The IBRO Africa Regional Committee (IBRO-ARC) was delighted to support its first round of diversity grants last year. One grant of €1,000 helped support the Neuro-Girl Camp on 14 January 2017 which was organized by GhScientific and the Ghana Neuroscience Society. It took place at the University of Ghana Medical School and stimulated interest in a new generation of female researchers by introducing them to future career possibilities in neuroscience. The event attracted 110 girls from 9 senior high schools and allowed them to interact with neuroscience professionals and do some hands-on activities. Read about it in detail in the event blog below.
Neuro-Girl Camp Blog
For all its wonders, the brain remains one of the most mysterious things we have ever tried to study. Whenever there is a new discovery in the domain of neuroscience, the worldwide scientific community becomes very excited because of the vast implications for human development. Since the first publication in 1971 by a team of researchers at the Kwame Nkrumah University of Science and Technology, neuroscience research has been very scarce in Ghana. Now GhScientific and the Ghana Neuroscience Society (GNS) want to wake up a new generation of researchers to the possibility of future careers in neuroscience.
On Saturday January 14th, 110 girls from 9 senior high schools gathered at the University of Ghana Medical School thanks to the support of the International Brain Research Organization (IBRO). What drew these girls together was the opportunity to engage with neuroscience professionals and try their hands at some simple techniques used by researchers to develop new drugs and study conditions such as depression.
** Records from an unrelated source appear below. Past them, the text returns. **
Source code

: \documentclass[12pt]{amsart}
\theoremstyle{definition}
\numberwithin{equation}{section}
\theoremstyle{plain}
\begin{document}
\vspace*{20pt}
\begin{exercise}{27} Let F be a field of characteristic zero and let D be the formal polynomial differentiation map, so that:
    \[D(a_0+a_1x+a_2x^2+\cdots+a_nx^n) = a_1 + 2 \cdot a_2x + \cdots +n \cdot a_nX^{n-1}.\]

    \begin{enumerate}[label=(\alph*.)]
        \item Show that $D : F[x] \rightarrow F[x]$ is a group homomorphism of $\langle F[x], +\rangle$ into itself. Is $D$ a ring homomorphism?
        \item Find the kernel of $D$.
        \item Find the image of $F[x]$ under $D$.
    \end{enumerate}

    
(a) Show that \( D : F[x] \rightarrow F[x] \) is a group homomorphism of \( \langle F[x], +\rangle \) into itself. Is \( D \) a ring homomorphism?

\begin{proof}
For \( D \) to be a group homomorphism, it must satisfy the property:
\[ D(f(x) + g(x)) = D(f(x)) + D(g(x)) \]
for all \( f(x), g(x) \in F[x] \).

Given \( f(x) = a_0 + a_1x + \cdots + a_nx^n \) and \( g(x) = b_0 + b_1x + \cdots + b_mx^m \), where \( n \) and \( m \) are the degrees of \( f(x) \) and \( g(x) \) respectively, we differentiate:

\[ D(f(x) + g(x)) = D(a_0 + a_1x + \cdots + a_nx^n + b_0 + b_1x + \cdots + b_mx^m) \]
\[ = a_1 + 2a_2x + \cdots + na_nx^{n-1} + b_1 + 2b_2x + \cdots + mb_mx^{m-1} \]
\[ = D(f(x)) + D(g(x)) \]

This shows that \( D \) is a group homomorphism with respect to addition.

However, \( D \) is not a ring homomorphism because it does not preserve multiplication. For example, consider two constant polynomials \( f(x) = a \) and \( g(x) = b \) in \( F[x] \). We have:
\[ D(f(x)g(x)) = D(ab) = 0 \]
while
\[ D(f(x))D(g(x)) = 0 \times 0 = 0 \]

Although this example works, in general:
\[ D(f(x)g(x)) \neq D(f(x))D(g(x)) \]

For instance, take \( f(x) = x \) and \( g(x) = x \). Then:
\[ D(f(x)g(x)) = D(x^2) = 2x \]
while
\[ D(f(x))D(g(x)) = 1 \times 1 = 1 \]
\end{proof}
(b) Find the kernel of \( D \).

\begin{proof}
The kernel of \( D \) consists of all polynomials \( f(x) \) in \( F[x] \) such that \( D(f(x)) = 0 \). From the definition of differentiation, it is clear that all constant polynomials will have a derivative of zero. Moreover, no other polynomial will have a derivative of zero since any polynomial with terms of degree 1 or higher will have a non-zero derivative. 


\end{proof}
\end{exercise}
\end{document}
By 8.30am, the school buses had started rolling in and girls from schools including the African Science Academy, Ngleshi Amanfro SHS and Tema International School were disembarking and preparing for what would be a memorable experience.
After a quick breakfast in the form of biscuits and beverages, the day began with a quick overview of neuroscience and its associated fields. In line with the neuroscience theme, the girls were split into groups with names such as Hippocampus, Amygdala and Corpus Callosum. With that, we were ready to begin.
Catching flies for research
Neuroscientists typically use all sorts of animals for their research including fruit flies. But first, you have to catch them. For their first activity, the girls had to build fly-catchers from empty plastic bottles and string. Armed with their own bait made from a choice of yeast, sugar and mashed banana, the girls were left to decide on places where their traps were most likely to catch some flies. The hypothalamus and Amygdala groups were found wandering around waste bins looking for the perfect place to hang their traps.
Fly catching is a time-consuming business, so with the traps set, it was now time to meet the mentors.
Meeting the mentors
The Ghana Neuroscience Society reached out to its members for professionals who would serve as mentors for the event. The girls had the opportunity to talk to Dr. Augustina Charway-Belli (neurologist), Dr. Alberta Nsiah-Asamoah (psychiatrist) and Harriet Blankson (molecular biologist). Other professionals present included the president of the Ghana Neuroscience Society, Dr. Patrick Amoateng (neuro-pharmacologist), Ewurama Owusu (neuroanatomist), Grace Aboagye (pharmacist) and Dr. Beatrice Danfor-Williams a clinical psychologist.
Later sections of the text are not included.